USSX-Hares · February 6, 2024, 3:32pm

Well, I tried that too. As soon as you declare default value to your ParserConfig, it immediately stops being Partial. The core idea behind the partial is the fact keys can be missing – not having their default value, but missing. In your example, if you instantiate a partial ParserConfig, is it possible to determine if the name="Test" is a lack of value or a defined value that is equal to the default value?

Daverball · February 6, 2024, 3:50pm

Another way to go about this would to add a synthesized property to the resulting TypedDict, so you can do Structure.partial.

I’m not a big fan of either solution, but it still seems better to me than adding an entire type modifier just for this one relatively small quality of life improvement. It would be easier to justify if we had support for NotRequired on Protocol, but even then it’s unlikely to be useful since a fully optional Protocol doesn’t really make that much sense. I can’t really think of any other cases where this could be applied.

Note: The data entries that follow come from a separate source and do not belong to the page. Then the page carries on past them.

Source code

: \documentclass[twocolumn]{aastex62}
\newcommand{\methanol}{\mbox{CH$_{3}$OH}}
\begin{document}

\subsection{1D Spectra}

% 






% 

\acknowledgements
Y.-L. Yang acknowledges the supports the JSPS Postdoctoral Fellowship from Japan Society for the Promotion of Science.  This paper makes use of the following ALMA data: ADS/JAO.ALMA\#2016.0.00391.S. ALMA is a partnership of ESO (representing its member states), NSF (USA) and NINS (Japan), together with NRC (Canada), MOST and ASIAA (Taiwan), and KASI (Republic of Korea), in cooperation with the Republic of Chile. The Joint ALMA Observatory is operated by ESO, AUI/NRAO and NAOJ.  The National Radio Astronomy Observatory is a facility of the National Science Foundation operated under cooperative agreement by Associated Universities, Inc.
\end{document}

apalala · February 6, 2024, 4:29pm

The “partial” part in that particular example is provided by the **settings argument.

I didn’t intend to solve your use case, but just to provide an example of a similar one.

In ParserConfig any key may be missing, but keys not defined in the dataclass are not allowed (at runtime).

As others have mentioned, could get away with a Structure, total=true, and a PartialStructure, total=false, and well defined merge and project methods over them (merges produce total, projections produce partial).

alexmojaki · February 7, 2024, 10:14am

+1. Here’s another request for it that’s somewhat popular: Support for Partial types · Issue #13695 · python/mypy · GitHub

samuelcolvin · February 7, 2024, 12:56pm

Hi, I’d like to strongly support this.

We (pydantic) have had numerous requests for Partial support in Pydantic over years. I’ve always refused them since there was no way to represent a partial model/typeddict in typing canonical way.

I would suggest:

Adding Partial which can be used only on TypedDicts as suggested here
possibly in future extending Partial to be usable on a dataclass or anything which uses dataclass_transform - the meaning of Partial[MyDataclass] would be to make any required field optional with a default of None - e.g. field: int would become field: int | None = None

To be clear, typeddict support would be a massive win without the dataclass support.

Evidence of lots of people needing this in the real world:

Pydantic issue with 13
FastAPI issue asking for Partial
3rd party pydantic-partial package
PR in instructor to add Partial support

Daverball · February 7, 2024, 2:01pm

Partial on a dataclass seems weird to me, since it is not a structural type, but a nominal one, this means that Partial would need to actually create a real new dataclass that can be instantiated, otherwise it would be completely useless.

That’s also part of why I’m not a big fan of making this a type modifier, for nominal types it doesn’t make sense unless it gives you back a runtime usable type and for structural types you’d probably still find yourself wanting a usable type^[1].

I think this makes more sense as a type constructor, so it shouldn’t use a subscript. Unless you can provide examples where a modifier would be more useful than a constructor.

Also just for the record, I support the addition of something like this, it would get rid of a lot of redundant TypedDict definitions, I just think the current proposed syntax is the wrong direction for this feature.

especially for TypedDict, less so for Protocol unless you wanted it to be runtime checkable or subclassable with default implementations for some of the methods, although I would question how either of those would interact with Partial ↩︎

samuelcolvin · February 7, 2024, 3:11pm

I just think the current proposed syntax is the wrong direction for this feature.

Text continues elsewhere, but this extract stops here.